Dataset extract:

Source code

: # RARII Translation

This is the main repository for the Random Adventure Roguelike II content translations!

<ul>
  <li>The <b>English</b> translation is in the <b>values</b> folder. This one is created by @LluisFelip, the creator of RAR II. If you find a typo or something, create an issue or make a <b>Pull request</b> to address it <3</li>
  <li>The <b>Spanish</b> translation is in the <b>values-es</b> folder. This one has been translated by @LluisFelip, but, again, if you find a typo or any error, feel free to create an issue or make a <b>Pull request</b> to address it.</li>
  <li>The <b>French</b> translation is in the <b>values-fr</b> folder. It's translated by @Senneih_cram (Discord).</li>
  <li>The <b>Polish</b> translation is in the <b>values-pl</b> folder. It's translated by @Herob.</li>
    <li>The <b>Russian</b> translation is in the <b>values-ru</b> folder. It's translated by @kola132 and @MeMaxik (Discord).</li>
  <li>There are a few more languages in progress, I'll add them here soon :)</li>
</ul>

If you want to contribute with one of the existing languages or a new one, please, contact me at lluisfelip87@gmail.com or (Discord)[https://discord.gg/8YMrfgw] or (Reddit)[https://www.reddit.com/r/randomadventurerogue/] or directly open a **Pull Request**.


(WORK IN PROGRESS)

Problem to work on: Having read the entries, output all of them verbatim.

Exercise solution:
Source code

: # RARII Translation

This is the main repository for the Random Adventure Roguelike II content translations!

<ul>
  <li>The <b>English</b> translation is in the <b>values</b> folder. This one is created by @LluisFelip, the creator of RAR II. If you find a typo or something, create an issue or make a <b>Pull request</b> to address it <3</li>
  <li>The <b>Spanish</b> translation is in the <b>values-es</b> folder. This one has been translated by @LluisFelip, but, again, if you find a typo or any error, feel free to create an issue or make a <b>Pull request</b> to address it.</li>
  <li>The <b>French</b> translation is in the <b>values-fr</b> folder. It's translated by @Senneih_cram (Discord).</li>
  <li>The <b>Polish</b> translation is in the <b>values-pl</b> folder. It's translated by @Herob.</li>
    <li>The <b>Russian</b> translation is in the <b>values-ru</b> folder. It's translated by @kola132 and @MeMaxik (Discord).</li>
  <li>There are a few more languages in progress, I'll add them here soon :)</li>
</ul>

If you want to contribute with one of the existing languages or a new one, please, contact me at lluisfelip87@gmail.com or (Discord)[https://discord.gg/8YMrfgw] or (Reddit)[https://www.reddit.com/r/randomadventurerogue/] or directly open a **Pull Request**.


(WORK IN PROGRESS)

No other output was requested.